Kenneth Moore, WR (136th overall pick in 2008): The former fifth-rounder was cut quickly enough that he spent most of his rookie year on the practice squad for Carolina.
Amari Spievey, S (66th overall pick in 2010): Big things were expected out of Spievey who struggled as the free safety in the Lions’ defense. Finished 2011 our 12th-lowest-ranked safety, looking a little lightweight when coming down to help in the run game (while taking some horrible angles). Work to do.
-1.0: What a waste!
Derrick Williams, WR (82nd overall pick in 2009): The Lions appeared to have used up all their wide receiver luck on drafting Calvin Johnson. Williams was a major disappointment, earning a quite remarkable -11.0 grade on just 361 snaps in two years with the team. Caught just nine balls for the Lions.
-1.5: The scouts/ coaches failed, big time!
-2.0: You just drafted the love child of Jamarcus Russell and Ryan Leaf!

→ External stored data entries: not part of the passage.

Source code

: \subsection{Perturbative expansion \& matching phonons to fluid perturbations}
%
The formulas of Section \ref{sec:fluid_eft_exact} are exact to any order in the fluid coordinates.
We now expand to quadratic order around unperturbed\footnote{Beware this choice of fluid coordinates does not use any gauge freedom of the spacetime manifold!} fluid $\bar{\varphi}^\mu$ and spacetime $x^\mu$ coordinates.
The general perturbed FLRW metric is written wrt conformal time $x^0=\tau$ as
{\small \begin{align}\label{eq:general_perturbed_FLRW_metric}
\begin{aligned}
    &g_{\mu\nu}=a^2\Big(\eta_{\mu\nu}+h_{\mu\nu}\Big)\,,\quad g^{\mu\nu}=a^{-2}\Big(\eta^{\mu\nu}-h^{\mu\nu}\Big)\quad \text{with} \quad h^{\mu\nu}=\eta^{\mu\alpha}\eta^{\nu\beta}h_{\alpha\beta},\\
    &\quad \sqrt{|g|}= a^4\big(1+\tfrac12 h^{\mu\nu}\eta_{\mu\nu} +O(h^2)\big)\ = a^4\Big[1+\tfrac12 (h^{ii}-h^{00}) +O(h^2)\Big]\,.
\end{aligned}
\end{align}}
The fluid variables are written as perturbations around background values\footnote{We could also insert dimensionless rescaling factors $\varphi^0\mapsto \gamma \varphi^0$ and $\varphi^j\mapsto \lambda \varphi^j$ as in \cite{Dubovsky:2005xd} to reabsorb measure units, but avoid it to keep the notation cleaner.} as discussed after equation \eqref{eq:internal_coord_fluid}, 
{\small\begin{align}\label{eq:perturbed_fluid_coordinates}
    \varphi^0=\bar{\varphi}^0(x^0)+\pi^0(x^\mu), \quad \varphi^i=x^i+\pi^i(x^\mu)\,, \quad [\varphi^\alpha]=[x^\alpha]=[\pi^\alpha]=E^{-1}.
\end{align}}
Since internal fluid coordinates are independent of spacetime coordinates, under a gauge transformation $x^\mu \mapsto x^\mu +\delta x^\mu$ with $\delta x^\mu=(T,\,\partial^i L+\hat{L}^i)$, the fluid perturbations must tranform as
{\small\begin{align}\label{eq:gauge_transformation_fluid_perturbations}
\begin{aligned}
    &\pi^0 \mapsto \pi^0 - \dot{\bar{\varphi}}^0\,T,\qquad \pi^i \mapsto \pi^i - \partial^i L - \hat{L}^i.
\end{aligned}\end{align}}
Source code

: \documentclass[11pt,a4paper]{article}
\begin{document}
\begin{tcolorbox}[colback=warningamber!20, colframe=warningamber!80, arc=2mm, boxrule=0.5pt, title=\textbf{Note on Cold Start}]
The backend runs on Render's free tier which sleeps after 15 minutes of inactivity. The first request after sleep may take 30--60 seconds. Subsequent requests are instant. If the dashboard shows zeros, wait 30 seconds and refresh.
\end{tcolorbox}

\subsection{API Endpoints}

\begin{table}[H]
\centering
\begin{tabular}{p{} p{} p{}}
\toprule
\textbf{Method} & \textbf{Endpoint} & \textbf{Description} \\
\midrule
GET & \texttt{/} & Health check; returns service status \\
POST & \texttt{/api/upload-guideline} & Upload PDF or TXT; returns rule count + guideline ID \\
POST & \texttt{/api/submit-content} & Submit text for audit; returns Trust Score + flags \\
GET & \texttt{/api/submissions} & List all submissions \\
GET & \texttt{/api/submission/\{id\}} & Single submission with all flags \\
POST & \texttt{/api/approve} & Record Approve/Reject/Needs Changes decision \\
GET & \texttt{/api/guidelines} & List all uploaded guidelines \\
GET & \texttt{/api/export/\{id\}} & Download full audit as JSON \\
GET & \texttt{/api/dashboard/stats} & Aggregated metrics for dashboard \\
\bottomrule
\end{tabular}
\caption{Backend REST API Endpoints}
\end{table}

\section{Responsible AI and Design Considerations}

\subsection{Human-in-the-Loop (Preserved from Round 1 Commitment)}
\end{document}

No Russell/ Leaf hybrids in this draft.
The first thing you notice when comparing the 2008 classes to both 2009 and 2010 is that Matt Millen’s last draft class leaves a lot to be desired. The Cliff Avril selection is its saving grace, but it didn’t do a particularly good job of finding productive starters. 2009 proved far more successful in that regard with five of the first six picks all finding ways to contribute. The jury will remain out on 2010, as injuries, player development and off the field issues have raised a number of question marks that the Lions will be hoping for positive answers from in the future. Some big successes and mild disappointments, but overall, a good crop that has helped turn the Lions into a playoff team.